A weighted ruck will be worn for the entire Challenge. (See Weight Requirements.)
Challenge Distance Requirements
- Life: this is not currently a Challenge for Life programming.
- Forward: this is not currently a Challenge for Forward programming.
- Endure: this is not currently a Challenge for Endure programming.
- Advanced: this is not currently a Challenge for Advanced programming.
- Compete: required time to complete the Challenge is at least 45 minutes at the prescribed weight (see below)
- Stirling: required time to complete the Challenge is at least 45 minutes at the prescribed weight (see below)
Challenge Weight Requirements
- Compete: 45# ruck dry weight for Open Division, or 30# ruck dry weight for Female Division
- Stirling: 30# ruck dry weight for all rosters
Challenge Time Requirements
- This Challenge should be completed in no less than 45 minutes, 4 times over the course of 4 consecutive weeks at the training program mid-point.
STIRLING Challenge Requirements
The Hill Repeat Challenge is a Required Challenge for Stirling.
For the Hill Repeat Challenge in the Stirling programming, no implements are required.
Your focus should be on quick effort - which is why you have a lighter ruck. Push-off from each foot, shuffling up the hill. Stop when you get to the top, take a breath and then slowly come back down.
The 30 lbs of dry weight in your ruck will have an impact on how your body moves through space on the downhill, so move more gently at first until you get the hang of it. Sidestepping down will save your muscles and ligaments.
Rest at the bottom of the hill (1-3 minutes is fine) and then charge back up.
:45 minutes of effort, 4 times over 4 consecutive weeks, mid-program.
** Treadmills are acceptable for this Challenge. You should set your incline at no less than 30% on an incline trainer or the maximum incline of a traditional treadmill. This substitution is only permitted in flat regions.
COMPETE Challenge Requirements
The Hill Repeat Challenge is a REQUIRED Challenge for Compete.
For the Hill Repeat Challenge in the Compete program, have the following implements ready at the bottom of the hill:
- 5 gal bucket of water - more than half to 3/4 full
- 5 gal bucket of rocks or dirt - more than half to 3/4 full
- 2 cinderblocks
- 1 implement of your choice to wear - chains, tire, etc. OR the sandbag you are using most in training (ideally this will be something cumbersome and challenging to carry).

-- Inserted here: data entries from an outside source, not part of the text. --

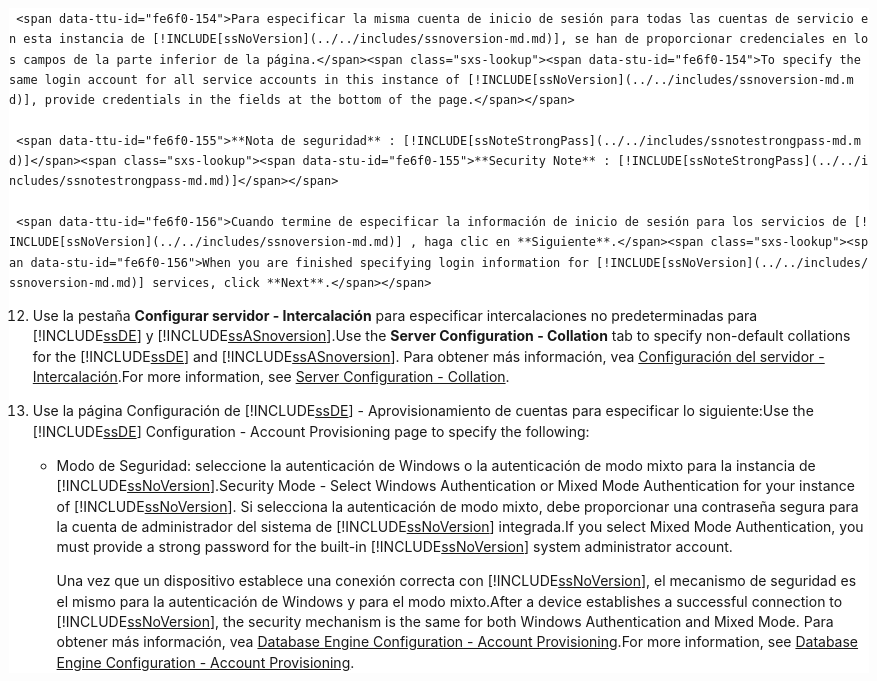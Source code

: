      <span data-ttu-id="fe6f0-154">Para especificar la misma cuenta de inicio de sesión para todas las cuentas de servicio en esta instancia de [!INCLUDE[ssNoVersion](../../includes/ssnoversion-md.md)], se han de proporcionar credenciales en los campos de la parte inferior de la página.</span><span class="sxs-lookup"><span data-stu-id="fe6f0-154">To specify the same login account for all service accounts in this instance of [!INCLUDE[ssNoVersion](../../includes/ssnoversion-md.md)], provide credentials in the fields at the bottom of the page.</span></span>  
  
     <span data-ttu-id="fe6f0-155">**Nota de seguridad** : [!INCLUDE[ssNoteStrongPass](../../includes/ssnotestrongpass-md.md)]</span><span class="sxs-lookup"><span data-stu-id="fe6f0-155">**Security Note** : [!INCLUDE[ssNoteStrongPass](../../includes/ssnotestrongpass-md.md)]</span></span>  
  
     <span data-ttu-id="fe6f0-156">Cuando termine de especificar la información de inicio de sesión para los servicios de [!INCLUDE[ssNoVersion](../../includes/ssnoversion-md.md)] , haga clic en **Siguiente**.</span><span class="sxs-lookup"><span data-stu-id="fe6f0-156">When you are finished specifying login information for [!INCLUDE[ssNoVersion](../../includes/ssnoversion-md.md)] services, click **Next**.</span></span>  
  
12. <span data-ttu-id="fe6f0-157">Use la pestaña **Configurar servidor - Intercalación** para especificar intercalaciones no predeterminadas para [!INCLUDE[ssDE](../../includes/ssde-md.md)] y [!INCLUDE[ssASnoversion](../../includes/ssasnoversion-md.md)].</span><span class="sxs-lookup"><span data-stu-id="fe6f0-157">Use the **Server Configuration - Collation** tab to specify non-default collations for the [!INCLUDE[ssDE](../../includes/ssde-md.md)] and [!INCLUDE[ssASnoversion](../../includes/ssasnoversion-md.md)].</span></span> <span data-ttu-id="fe6f0-158">Para obtener más información, vea [Configuración del servidor - Intercalación](../../sql-server/install/server-configuration-collation.md).</span><span class="sxs-lookup"><span data-stu-id="fe6f0-158">For more information, see [Server Configuration - Collation](../../sql-server/install/server-configuration-collation.md).</span></span>  
  
13. <span data-ttu-id="fe6f0-159">Use la página Configuración de [!INCLUDE[ssDE](../../includes/ssde-md.md)] - Aprovisionamiento de cuentas para especificar lo siguiente:</span><span class="sxs-lookup"><span data-stu-id="fe6f0-159">Use the [!INCLUDE[ssDE](../../includes/ssde-md.md)] Configuration - Account Provisioning page to specify the following:</span></span>  
  
    -   <span data-ttu-id="fe6f0-160">Modo de Seguridad: seleccione la autenticación de Windows o la autenticación de modo mixto para la instancia de [!INCLUDE[ssNoVersion](../../includes/ssnoversion-md.md)].</span><span class="sxs-lookup"><span data-stu-id="fe6f0-160">Security Mode - Select Windows Authentication or Mixed Mode Authentication for your instance of [!INCLUDE[ssNoVersion](../../includes/ssnoversion-md.md)].</span></span> <span data-ttu-id="fe6f0-161">Si selecciona la autenticación de modo mixto, debe proporcionar una contraseña segura para la cuenta de administrador del sistema de [!INCLUDE[ssNoVersion](../../includes/ssnoversion-md.md)] integrada.</span><span class="sxs-lookup"><span data-stu-id="fe6f0-161">If you select Mixed Mode Authentication, you must provide a strong password for the built-in [!INCLUDE[ssNoVersion](../../includes/ssnoversion-md.md)] system administrator account.</span></span>  
  
         <span data-ttu-id="fe6f0-162">Una vez que un dispositivo establece una conexión correcta con [!INCLUDE[ssNoVersion](../../includes/ssnoversion-md.md)], el mecanismo de seguridad es el mismo para la autenticación de Windows y para el modo mixto.</span><span class="sxs-lookup"><span data-stu-id="fe6f0-162">After a device establishes a successful connection to [!INCLUDE[ssNoVersion](../../includes/ssnoversion-md.md)], the security mechanism is the same for both Windows Authentication and Mixed Mode.</span></span> <span data-ttu-id="fe6f0-163">Para obtener más información, vea [Database Engine Configuration - Account Provisioning](../../sql-server/install/database-engine-configuration-account-provisioning.md).</span><span class="sxs-lookup"><span data-stu-id="fe6f0-163">For more information, see [Database Engine Configuration - Account Provisioning](../../sql-server/install/database-engine-configuration-account-provisioning.md).</span></span>  
  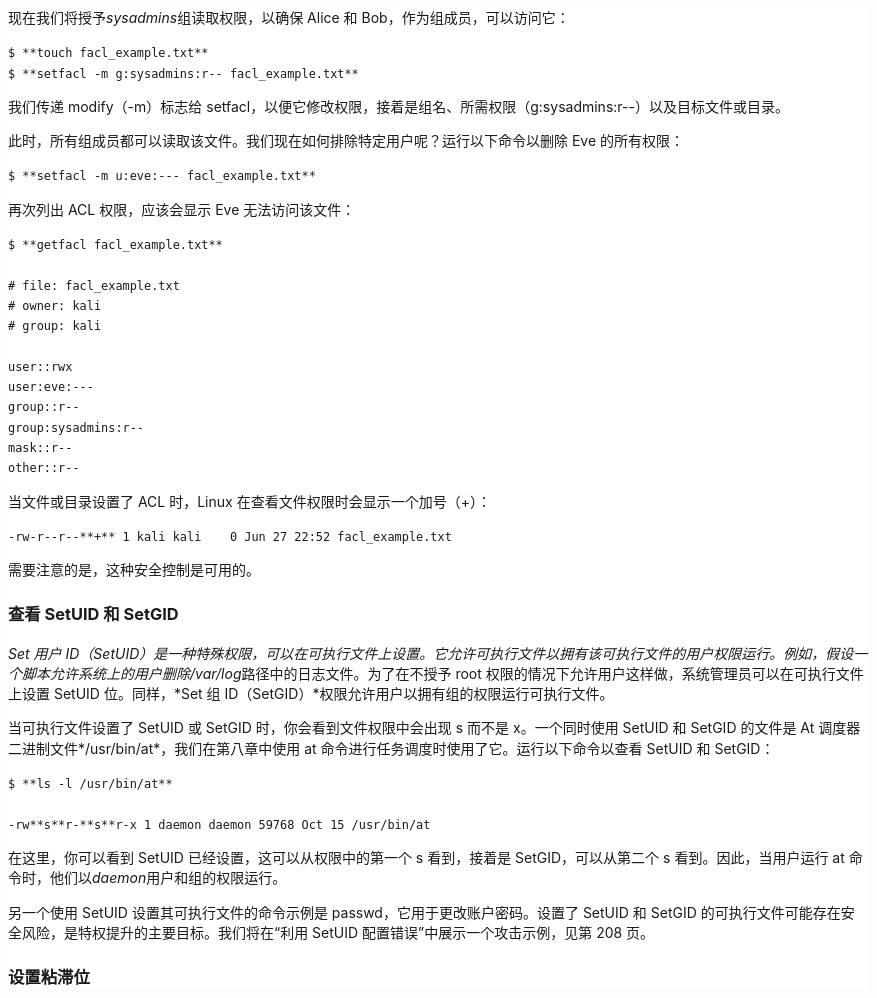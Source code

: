 现在我们将授予*sysadmins*组读取权限，以确保 Alice 和 Bob，作为组成员，可以访问它：

```
$ **touch facl_example.txt**
$ **setfacl -m g:sysadmins:r-- facl_example.txt** 
```

我们传递 modify（-m）标志给 setfacl，以便它修改权限，接着是组名、所需权限（g:sysadmins:r--）以及目标文件或目录。

此时，所有组成员都可以读取该文件。我们现在如何排除特定用户呢？运行以下命令以删除 Eve 的所有权限：

```
$ **setfacl -m u:eve:--- facl_example.txt**
```

再次列出 ACL 权限，应该会显示 Eve 无法访问该文件：

```
$ **getfacl facl_example.txt**

# file: facl_example.txt
# owner: kali
# group: kali

user::rwx
user:eve:---
group::r--
group:sysadmins:r--
mask::r--
other::r-- 
```

当文件或目录设置了 ACL 时，Linux 在查看文件权限时会显示一个加号（+）：

```
-rw-r--r--**+** 1 kali kali    0 Jun 27 22:52 facl_example.txt
```

需要注意的是，这种安全控制是可用的。

### 查看 SetUID 和 SetGID

*Set 用户 ID（SetUID）*是一种特殊权限，可以在可执行文件上设置。它允许可执行文件以拥有该可执行文件的用户权限运行。例如，假设一个脚本允许系统上的用户删除*/var/log*路径中的日志文件。为了在不授予 root 权限的情况下允许用户这样做，系统管理员可以在可执行文件上设置 SetUID 位。同样，*Set 组 ID（SetGID）*权限允许用户以拥有组的权限运行可执行文件。

当可执行文件设置了 SetUID 或 SetGID 时，你会看到文件权限中会出现 s 而不是 x。一个同时使用 SetUID 和 SetGID 的文件是 At 调度器二进制文件*/usr/bin/at*，我们在第八章中使用 at 命令进行任务调度时使用了它。运行以下命令以查看 SetUID 和 SetGID：

```
$ **ls -l /usr/bin/at**

-rw**s**r-**s**r-x 1 daemon daemon 59768 Oct 15 /usr/bin/at 
```

在这里，你可以看到 SetUID 已经设置，这可以从权限中的第一个 s 看到，接着是 SetGID，可以从第二个 s 看到。因此，当用户运行 at 命令时，他们以*daemon*用户和组的权限运行。

另一个使用 SetUID 设置其可执行文件的命令示例是 passwd，它用于更改账户密码。设置了 SetUID 和 SetGID 的可执行文件可能存在安全风险，是特权提升的主要目标。我们将在“利用 SetUID 配置错误”中展示一个攻击示例，见第 208 页。

### 设置粘滞位
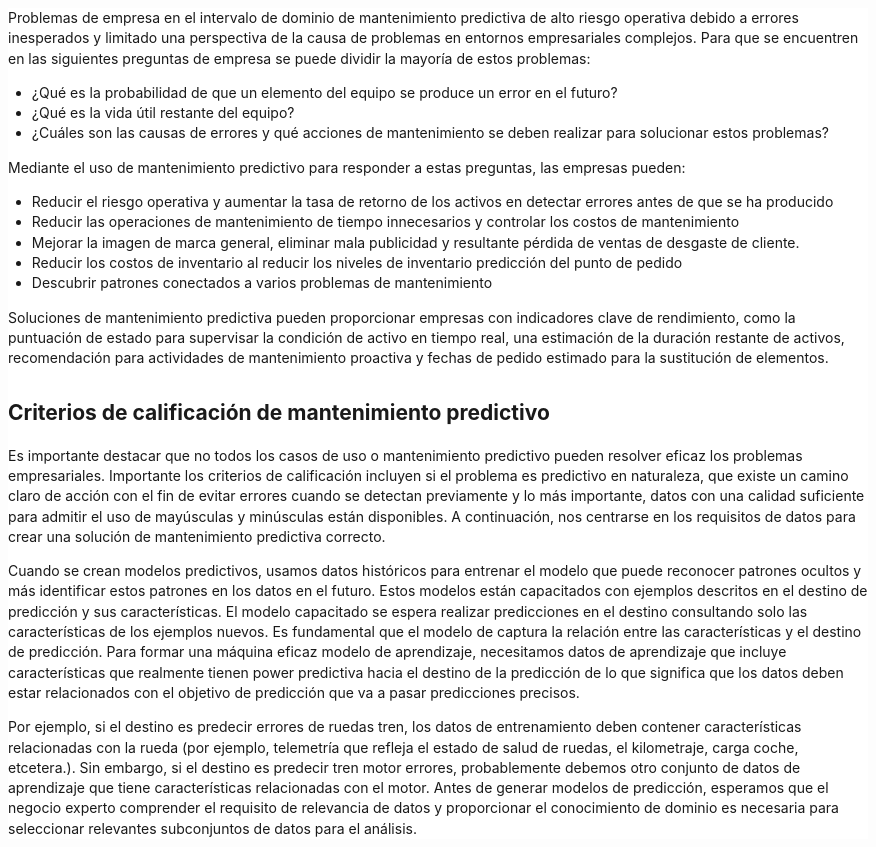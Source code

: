 Problemas de empresa en el intervalo de dominio de mantenimiento predictiva de alto riesgo operativa debido a errores inesperados y limitado una perspectiva de la causa de problemas en entornos empresariales complejos. Para que se encuentren en las siguientes preguntas de empresa se puede dividir la mayoría de estos problemas:

-   ¿Qué es la probabilidad de que un elemento del equipo se produce un error en el futuro?
-   ¿Qué es la vida útil restante del equipo?
-   ¿Cuáles son las causas de errores y qué acciones de mantenimiento se deben realizar para solucionar estos problemas?

Mediante el uso de mantenimiento predictivo para responder a estas preguntas, las empresas pueden:

-   Reducir el riesgo operativa y aumentar la tasa de retorno de los activos en detectar errores antes de que se ha producido
-   Reducir las operaciones de mantenimiento de tiempo innecesarios y controlar los costos de mantenimiento
-   Mejorar la imagen de marca general, eliminar mala publicidad y resultante pérdida de ventas de desgaste de cliente.
-   Reducir los costos de inventario al reducir los niveles de inventario predicción del punto de pedido
-   Descubrir patrones conectados a varios problemas de mantenimiento

Soluciones de mantenimiento predictiva pueden proporcionar empresas con indicadores clave de rendimiento, como la puntuación de estado para supervisar la condición de activo en tiempo real, una estimación de la duración restante de activos, recomendación para actividades de mantenimiento proactiva y fechas de pedido estimado para la sustitución de elementos.

## <a name="qualification-criteria-for-predictive-maintenance"></a>Criterios de calificación de mantenimiento predictivo
Es importante destacar que no todos los casos de uso o mantenimiento predictivo pueden resolver eficaz los problemas empresariales. Importante los criterios de calificación incluyen si el problema es predictivo en naturaleza, que existe un camino claro de acción con el fin de evitar errores cuando se detectan previamente y lo más importante, datos con una calidad suficiente para admitir el uso de mayúsculas y minúsculas están disponibles. A continuación, nos centrarse en los requisitos de datos para crear una solución de mantenimiento predictiva correcto.

Cuando se crean modelos predictivos, usamos datos históricos para entrenar el modelo que puede reconocer patrones ocultos y más identificar estos patrones en los datos en el futuro. Estos modelos están capacitados con ejemplos descritos en el destino de predicción y sus características. El modelo capacitado se espera realizar predicciones en el destino consultando solo las características de los ejemplos nuevos. Es fundamental que el modelo de captura la relación entre las características y el destino de predicción. Para formar una máquina eficaz modelo de aprendizaje, necesitamos datos de aprendizaje que incluye características que realmente tienen power predictiva hacia el destino de la predicción de lo que significa que los datos deben estar relacionados con el objetivo de predicción que va a pasar predicciones precisos.

Por ejemplo, si el destino es predecir errores de ruedas tren, los datos de entrenamiento deben contener características relacionadas con la rueda (por ejemplo, telemetría que refleja el estado de salud de ruedas, el kilometraje, carga coche, etcetera.). Sin embargo, si el destino es predecir tren motor errores, probablemente debemos otro conjunto de datos de aprendizaje que tiene características relacionadas con el motor. Antes de generar modelos de predicción, esperamos que el negocio experto comprender el requisito de relevancia de datos y proporcionar el conocimiento de dominio es necesaria para seleccionar relevantes subconjuntos de datos para el análisis.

Your focus will be on hard, heavy effort. You may wear gloves.
Your recommended rhythm of effort is:
- 1 climb with 5 gal bucket of water
- 1 climb with 5 gal bucket of dirt
- 1 ruck-only climb
- 1 climb with 2 cinderblocks in hands
- 1 climb with both buckets in hands
- 1 climb with your chosen item (sandbag, chain, tire, etc.)
- x REPEAT
Stop when you get to the top, take a breath and then slowly come back down.
You must carry the items with you both UP and DOWN the hill.
The extra weight WILL have an impact on how your body moves through space on the downhill, so move gently on all downhills.
Rest at the bottom of the hill (1-3 minutes is fine) and then charge back up.
:45 minutes of effort, 4 times over 4 consecutive weeks, mid-program.
Challenge Tips
Posture is always important. You should ruck uphill as straight as you can without leaning too far forward. Good posture will also positively impact your stride. Keeping your body up and in alignment, pushing off the ground mid-foot, will help. Cue your glues and hamstrings to fire to assist your quads in the effort.
Keep your rhythm steady as you climb, arms swinging at your sides if you are able.
Keep your feet under your knees - short strides will help you conserve energy.
Challenge Restrictions
- Always carry a basic First Aid kit with you.
- Ruck safely. Communicate your route and estimated times to another individual/party who can alert
- YOU MUST COMPLY WITH ALL APPLICABLE LAWS AND RESTRICTIONS. DO NOT TRESPASS. If you are in doubt contact facility management for a clear understanding of access to and usage of any facility’s property. PATHFINDER assumes no liability whatsoever for any actions taken by a PATHFINDER roster.
PATHFINDER assumes no responsibility or liability for any injuries, damages or death. A roster assumes all risk associated with their participation in any and all PATHFINDER programming.